16-year-old tobacco worker

A 16-year-old tobacco worker standing in a tobacco field in North Carolina wearing her work clothes. “I don’t feel any different in the fields than when I was 12,” she said. “I [still] get headaches and … my stomach hurts. And like I feel nauseous…. I just feel like my stomach is like rumbling around. I feel like I’m gonna throw up.” © 2015 Benedict Evans for Human Rights Watch

 International norms, such as the United Nations Guiding Principles on Business and Human Rights, recognize that companies should undertake “human rights due diligence” measures to ensure their operations respect human rights and do not contribute to human rights abuses. Human rights due diligence includes steps to assess actual and potential human rights risks, take effective measures to mitigate those risks, and act to end abuses and ensure remedy for any that occur in spite of those efforts. Companies should also be fully transparent about these efforts.

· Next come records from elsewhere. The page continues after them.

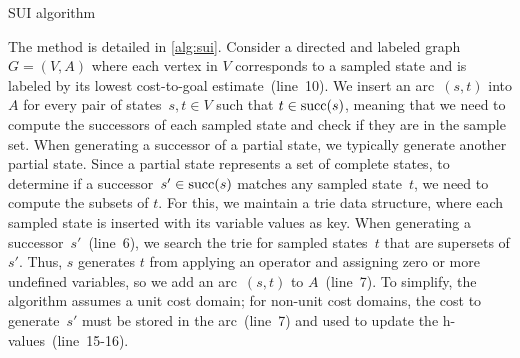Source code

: \begin{algorithm}[ht]
    \caption{SUI algorithm}
    \label{alg:sui}

    \SetAlgoLined


\end{algorithm}

The method is detailed in \cref{alg:sui}. Consider a directed and labeled graph~$G=(V,A)$ where each vertex in $V$ corresponds to a sampled state and is labeled by its lowest cost-to-goal estimate~(line~10). We insert an arc~$(s,t)$ into $A$ for every pair of states~$s,t \in V$ such that $t \in \operatorname{succ}(s)$, meaning that we need to compute the successors of each sampled state and check if they are in the sample set. When generating a successor of a partial state, we typically generate another partial state. Since a partial state represents a set of complete states, to determine if a successor~$s' \in \operatorname{succ}(s)$ matches any sampled state~$t$, we need to compute the subsets of $t$. For this, we maintain a trie data structure, where each sampled state is inserted with its variable values as key. When generating a successor~$s'$~(line~6), we search the trie for sampled states~$t$ that are supersets of $s'$. Thus, $s$ generates $t$ from applying an operator and assigning zero or more undefined variables, so we add an arc~$(s,t)$ to $A$~(line~7). To simplify, the algorithm assumes a unit cost domain; for non-unit cost domains, the cost to generate~$s'$ must be stored in the arc~(line~7) and used to update the h-values~(line~15-16).


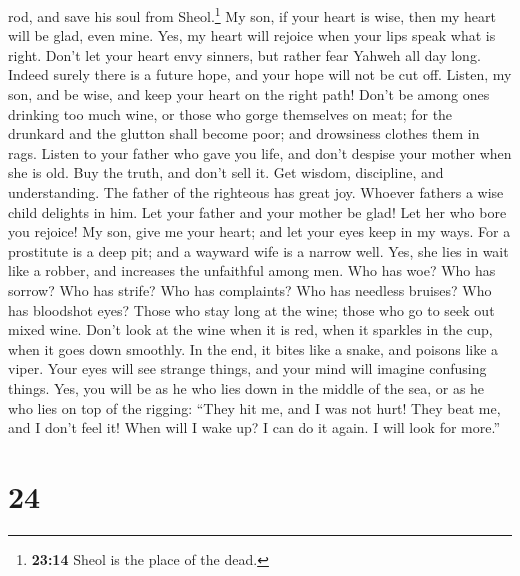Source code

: rod, and save his soul from Sheol.\footnote{\textbf{23:14} Sheol is the
  place of the dead.}  My son, if your heart is wise,
then my heart will be glad, even mine.  Yes, my heart
will rejoice when your lips speak what is right.  Don't
let your heart envy sinners, but rather fear Yahweh all day long.
 Indeed surely there is a future hope, and your hope will
not be cut off.  Listen, my son, and be wise, and keep
your heart on the right path!  Don't be among ones
drinking too much wine, or those who gorge themselves on meat;
 for the drunkard and the glutton shall become poor; and
drowsiness clothes them in rags.  Listen to your father
who gave you life, and don't despise your mother when she is old.
 Buy the truth, and don't sell it. Get wisdom,
discipline, and understanding.  The father of the
righteous has great joy. Whoever fathers a wise child delights in him.
 Let your father and your mother be glad! Let her who
bore you rejoice!  My son, give me your heart; and let
your eyes keep in my ways.  For a prostitute is a deep
pit; and a wayward wife is a narrow well.  Yes, she lies
in wait like a robber, and increases the unfaithful among men.
 Who has woe? Who has sorrow? Who has strife? Who has
complaints? Who has needless bruises? Who has bloodshot eyes?
 Those who stay long at the wine; those who go to seek
out mixed wine.  Don't look at the wine when it is red,
when it sparkles in the cup, when it goes down smoothly. 
In the end, it bites like a snake, and poisons like a viper.
 Your eyes will see strange things, and your mind will
imagine confusing things.  Yes, you will be as he who
lies down in the middle of the sea, or as he who lies on top of the
rigging:  ``They hit me, and I was not hurt! They beat
me, and I don't feel it! When will I wake up? I can do it again. I will
look for more.''

\hypertarget{section-19}{%
\section{24}\label{section-19}}

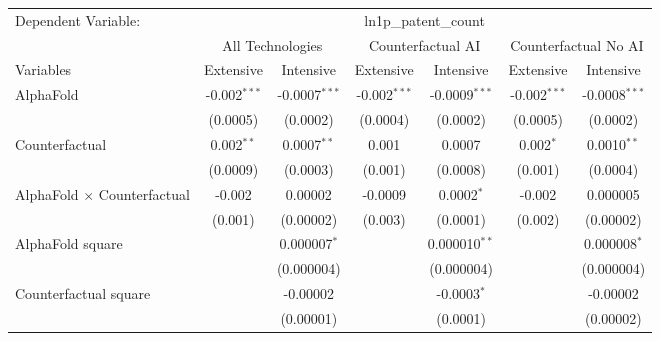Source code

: \begingroup
\centering
\begin{tabular}{lcccccc}
   \tabularnewline \midrule \midrule
   Dependent Variable: & \multicolumn{6}{c}{ln1p\_patent\_count}\\
 & \multicolumn{2}{c}{All Technologies} & \multicolumn{2}{c}{Counterfactual AI} & \multicolumn{2}{c}{Counterfactual No AI} \\
\cmidrule(lr){1-1}\cmidrule(lr){2-3} \cmidrule(lr){4-5} \cmidrule(lr){6-7}
Variables & \multicolumn{1}{c}{Extensive} & \multicolumn{1}{c}{Intensive} & \multicolumn{1}{c}{Extensive} & \multicolumn{1}{c}{Intensive} & \multicolumn{1}{c}{Extensive} & \multicolumn{1}{c}{Intensive} \\
\cmidrule(lr){1-1}\cmidrule(lr){2-2} \cmidrule(lr){3-3} \cmidrule(lr){4-4} \cmidrule(lr){5-5} \cmidrule(lr){6-6} \cmidrule(lr){7-7}
   AlphaFold                          & -0.002$^{***}$ & -0.0007$^{***}$ & -0.002$^{***}$ & -0.0009$^{***}$ & -0.002$^{***}$ & -0.0008$^{***}$\\   
                                      & (0.0005)       & (0.0002)        & (0.0004)       & (0.0002)        & (0.0005)       & (0.0002)\\   
   Counterfactual                     & 0.002$^{**}$   & 0.0007$^{**}$   & 0.001          & 0.0007          & 0.002$^{*}$    & 0.0010$^{**}$\\   
                                      & (0.0009)       & (0.0003)        & (0.001)        & (0.0008)        & (0.001)        & (0.0004)\\   
   AlphaFold $\times$ Counterfactual  & -0.002         & 0.00002         & -0.0009        & 0.0002$^{*}$    & -0.002         & 0.000005\\   
                                      & (0.001)        & (0.00002)       & (0.003)        & (0.0001)        & (0.002)        & (0.00002)\\   
   AlphaFold square                   &                & 0.000007$^{*}$  &                & 0.000010$^{**}$ &                & 0.000008$^{*}$\\   
                                      &                & (0.000004)      &                & (0.000004)      &                & (0.000004)\\   
   Counterfactual square              &                & -0.00002        &                & -0.0003$^{*}$   &                & -0.00002\\   
                                      &                & (0.00001)       &                & (0.0001)        &                & (0.00002)\\   

\end{tabular}
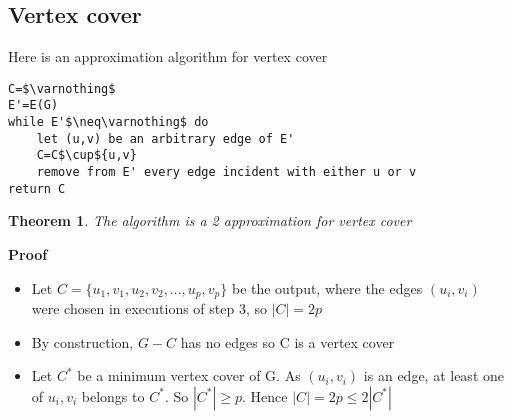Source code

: \documentclass{article}[18pt]
\newtheorem{theorem}{Theorem}
\begin{document}
\subsection{Vertex cover}
Here is an approximation algorithm for vertex cover
\begin{lstlisting}[caption=Approx-Vertex-Cover({G=(V,E)})]
C=$\varnothing$
E'=E(G)
while E'$\neq\varnothing$ do
	let (u,v) be an arbitrary edge of E'
	C=C$\cup${u,v}
	remove from E' every edge incident with either u or v
return C
\end{lstlisting}
\begin{theorem}
	The algorithm is a 2 approximation for vertex cover
\end{theorem}
\textbf{Proof}
\begin{itemize}
	\item Let $C=\{u_1,v_1,u_2,v_2,...,u_p,v_p\}$ be the output, where the edges $(u_i,v_i)$ were chosen in executions of step 3, so $|C|=2p$
	\item By construction, $G-C$ has no edges so C is a vertex cover
	\item Let $C^*$ be a minimum vertex cover of G. As $(u_i,v_i)$ is an edge, at least one of $u_i,v_i$ belongs to $C^*$. So $|C^*|\geqslant p$. Hence $|C|=2p\leqslant 2|C^*|$
\end{itemize}
\end{document}
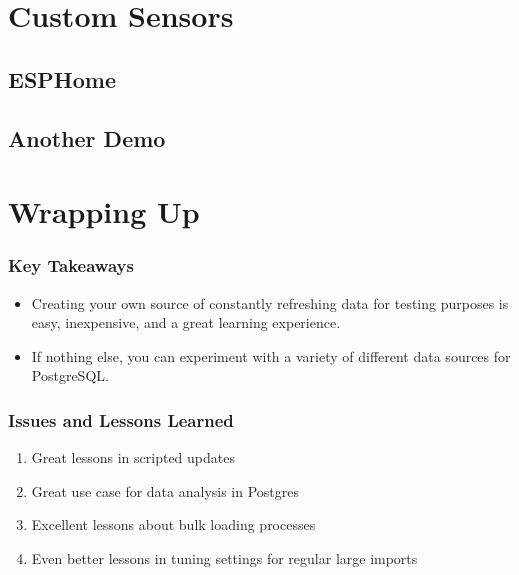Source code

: \documentclass[aspectratio=169]{beamer}
\begin{document}
\section{Custom Sensors}
\frame{\sectionpage}
\subsection{ESPHome}
\frame{\subsectionpage}

\subsection{Another Demo}

\section{Wrapping Up}
\frame{\sectionpage}

\begin{frame}
  \frametitle{Key Takeaways}
  \begin{itemize}[<+->]
    \item{Creating your own source of constantly refreshing data for testing purposes is easy, inexpensive, and a great learning experience.}
    \item{If nothing else, you can experiment with a variety of different data sources for PostgreSQL.}
  \end{itemize}
\end{frame}

\begin{frame}[fragile]
  \frametitle{Issues and Lessons Learned}
  \begin{enumerate}
    \item{Great lessons in scripted updates}
    \item{Great use case for data analysis in Postgres}
    \item{Excellent lessons about bulk loading processes}
    \item{Even better lessons in tuning settings for regular large imports}
  \end{enumerate}
\end{frame}
\end{document}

But the UN Guiding Principles on Business and Human Rights and other international norms for companies are not legally binding. Companies can and sometimes do ignore them, or take them up half-heartedly and ineffectively. Many companies have inadequate or no human rights due diligence measures in place, and their actions cause or contribute to human rights abuses. For more than two decades, in every region of the world, Human Rights Watch has documented human rights abuses in the context of global supply chains in agriculture, the garment and footwear industry, mining, construction, and other sectors.

The 2016, the International Labour Conference, which is a global summit of governments, employers, and trade unions on labor issues, calls for a unique set of opportunities to bring about significant change. For the first time, the ILC will aim on decent work in international supply chains. One main problem is that there is not a legally binding set of standards that will guarantee all companies comply to taking human rights due diligence seriously.  Now there are only  voluntary standards, and while valuable, that is not enough.